El acta puede servir para investigar y documentar hechos. Posteriormente deberá determinarse si efectivamente existió un incumplimiento y, en su caso, cuáles son sus consecuencias conforme a la Ley, al Reglamento Interior de Trabajo y a las demás disposiciones aplicables a la relación laboral.

Además, el artículo 423 de la Ley establece expresamente que EL TRABAJADOR deberá ser oído antes de aplicar una sanción.

Por ello, el acta administrativa debería entenderse primordialmente como un instrumento de documentación e investigación, no como una sanción en sí misma.

¿Cuántas actas administrativas se necesitan para despedir a un trabajador?

Existe una idea muy extendida de que después de tres actas administrativas una empresa puede despedir automáticamente a un trabajador.

La Ley Federal del Trabajo no establece una regla general de “tres actas administrativas y despido”.

La existencia de una o varias actas no sustituye la necesidad de analizar la conducta concreta ni determina automáticamente la procedencia de una rescisión.

Si los hechos pudieran actualizar alguna de las causas de rescisión de la relación de trabajo sin responsabilidad para EL PATRÓN, deberá analizarse el caso conforme a los requisitos establecidos por la Ley.

Por tanto, acumular actas administrativas no debería convertirse en una estrategia para construir artificialmente un despido.

Lo jurídicamente relevante son los hechos, su gravedad, la evidencia disponible y las consecuencias que la Ley atribuya a la conducta concreta.

¿Qué valor probatorio tiene un acta administrativa en un juicio laboral?

Que una empresa haya elaborado un acta administrativa no significa que su contenido automáticamente se considere verdadero dentro de un juicio.

La Suprema Corte de Justicia de la Nación ha analizado el valor probatorio de este tipo de documentos y ha considerado que las actas administrativas levantadas por EL PATRÓN deben ser valoradas conforme a las reglas probatorias aplicables.

Tradicionalmente, la jurisprudencia ha considerado que, cuando EL PATRÓN ofrece un acta administrativa para acreditar una conducta atribuida a EL TRABAJADOR, puede ser necesario que quienes intervinieron en su elaboración comparezcan para ratificar su contenido, salvo determinados supuestos.

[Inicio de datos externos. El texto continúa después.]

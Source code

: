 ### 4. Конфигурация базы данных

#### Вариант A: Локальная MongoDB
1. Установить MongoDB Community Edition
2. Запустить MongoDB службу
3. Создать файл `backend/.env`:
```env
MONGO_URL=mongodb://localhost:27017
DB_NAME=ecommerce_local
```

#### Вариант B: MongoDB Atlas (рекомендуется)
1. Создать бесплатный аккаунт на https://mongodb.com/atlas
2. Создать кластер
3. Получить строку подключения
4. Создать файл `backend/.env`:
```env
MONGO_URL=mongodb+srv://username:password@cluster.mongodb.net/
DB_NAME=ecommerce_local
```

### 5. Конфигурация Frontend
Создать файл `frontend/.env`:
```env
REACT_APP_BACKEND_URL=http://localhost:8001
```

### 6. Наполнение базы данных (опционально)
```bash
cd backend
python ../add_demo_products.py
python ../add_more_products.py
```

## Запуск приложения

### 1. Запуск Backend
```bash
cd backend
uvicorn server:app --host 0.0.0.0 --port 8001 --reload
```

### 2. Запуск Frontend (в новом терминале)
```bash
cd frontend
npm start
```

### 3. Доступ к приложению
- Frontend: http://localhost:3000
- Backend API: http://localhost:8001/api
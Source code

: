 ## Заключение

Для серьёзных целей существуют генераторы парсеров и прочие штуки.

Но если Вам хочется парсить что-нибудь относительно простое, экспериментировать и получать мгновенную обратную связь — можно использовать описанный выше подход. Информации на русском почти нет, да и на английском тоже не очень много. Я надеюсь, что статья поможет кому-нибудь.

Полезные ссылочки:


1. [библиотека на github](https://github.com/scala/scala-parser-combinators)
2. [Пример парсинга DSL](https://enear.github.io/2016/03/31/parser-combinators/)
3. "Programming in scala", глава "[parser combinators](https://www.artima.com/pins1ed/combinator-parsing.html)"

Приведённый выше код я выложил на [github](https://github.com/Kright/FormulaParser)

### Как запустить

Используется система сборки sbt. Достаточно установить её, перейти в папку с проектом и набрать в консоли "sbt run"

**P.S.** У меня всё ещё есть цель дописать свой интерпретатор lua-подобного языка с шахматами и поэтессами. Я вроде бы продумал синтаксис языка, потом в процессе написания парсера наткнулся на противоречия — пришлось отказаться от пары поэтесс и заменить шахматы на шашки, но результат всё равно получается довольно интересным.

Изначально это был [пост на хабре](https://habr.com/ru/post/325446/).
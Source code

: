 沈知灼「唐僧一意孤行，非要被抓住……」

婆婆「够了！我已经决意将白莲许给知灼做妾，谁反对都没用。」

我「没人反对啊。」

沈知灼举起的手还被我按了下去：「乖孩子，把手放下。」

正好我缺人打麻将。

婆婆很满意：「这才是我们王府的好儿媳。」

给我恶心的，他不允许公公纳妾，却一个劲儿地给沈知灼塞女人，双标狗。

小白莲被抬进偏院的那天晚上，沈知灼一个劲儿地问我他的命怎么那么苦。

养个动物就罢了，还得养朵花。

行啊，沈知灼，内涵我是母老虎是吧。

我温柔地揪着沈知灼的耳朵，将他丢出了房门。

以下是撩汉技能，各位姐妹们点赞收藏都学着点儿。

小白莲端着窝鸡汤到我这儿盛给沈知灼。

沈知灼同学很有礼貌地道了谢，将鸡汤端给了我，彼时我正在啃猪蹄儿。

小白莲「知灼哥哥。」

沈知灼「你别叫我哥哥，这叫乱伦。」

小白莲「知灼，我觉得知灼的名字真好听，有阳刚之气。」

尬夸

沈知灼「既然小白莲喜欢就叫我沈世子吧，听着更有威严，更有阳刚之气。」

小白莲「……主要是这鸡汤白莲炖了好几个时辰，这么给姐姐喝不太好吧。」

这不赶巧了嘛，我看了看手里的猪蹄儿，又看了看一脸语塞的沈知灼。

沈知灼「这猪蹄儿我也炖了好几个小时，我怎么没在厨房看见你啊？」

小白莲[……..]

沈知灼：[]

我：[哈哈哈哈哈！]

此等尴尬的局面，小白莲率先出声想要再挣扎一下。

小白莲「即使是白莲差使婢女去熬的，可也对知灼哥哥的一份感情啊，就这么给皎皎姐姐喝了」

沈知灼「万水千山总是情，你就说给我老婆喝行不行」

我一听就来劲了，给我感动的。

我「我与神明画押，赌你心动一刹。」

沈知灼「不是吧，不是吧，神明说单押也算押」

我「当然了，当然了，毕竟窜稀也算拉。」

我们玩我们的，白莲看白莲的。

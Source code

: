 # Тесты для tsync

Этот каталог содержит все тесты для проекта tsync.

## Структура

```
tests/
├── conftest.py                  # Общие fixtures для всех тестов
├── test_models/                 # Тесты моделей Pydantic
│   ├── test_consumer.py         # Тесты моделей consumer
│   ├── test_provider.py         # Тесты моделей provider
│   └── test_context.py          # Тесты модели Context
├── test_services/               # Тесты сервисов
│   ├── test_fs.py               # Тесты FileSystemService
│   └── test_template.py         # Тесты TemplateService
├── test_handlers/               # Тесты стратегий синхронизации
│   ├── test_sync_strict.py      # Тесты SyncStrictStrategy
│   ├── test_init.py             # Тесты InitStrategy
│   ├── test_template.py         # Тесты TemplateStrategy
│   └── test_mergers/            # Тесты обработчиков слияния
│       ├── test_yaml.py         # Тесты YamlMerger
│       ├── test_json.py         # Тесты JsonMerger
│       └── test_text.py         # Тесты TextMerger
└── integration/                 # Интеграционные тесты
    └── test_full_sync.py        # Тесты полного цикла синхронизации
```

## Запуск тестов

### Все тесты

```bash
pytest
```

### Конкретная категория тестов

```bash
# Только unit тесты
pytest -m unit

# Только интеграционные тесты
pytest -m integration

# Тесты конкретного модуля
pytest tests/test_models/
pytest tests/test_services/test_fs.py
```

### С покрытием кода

La lógica detrás de este criterio es importante: EL TRABAJADOR debe tener posibilidad de controvertir las declaraciones que pretendan utilizarse en su contra.

Por ello, una empresa no debería descansar toda su estrategia en un solo documento.

Correos electrónicos, registros de asistencia, documentos, controles internos, mensajes, grabaciones lícitamente obtenidas, testimonios u otros elementos relacionados con los hechos pueden resultar relevantes dependiendo de las circunstancias.

Las actas administrativas laborales debe formar parte de un expediente de documentación laboral.

¿Existen excepciones sobre la ratificación de las actas administrativas?

La jurisprudencia ha evolucionado frente a determinadas situaciones.

La Segunda Sala de la Suprema Corte estableció recientemente un criterio específico respecto de actas administrativas que contienen el testimonio de una mujer relacionado con actos de violencia o acoso sexual atribuidos a un trabajador.

En estos casos, exigir necesariamente que la mujer comparezca nuevamente ante la autoridad jurisdiccional para ratificar su declaración puede generar revictimización y constituir una barrera para el acceso a la justicia.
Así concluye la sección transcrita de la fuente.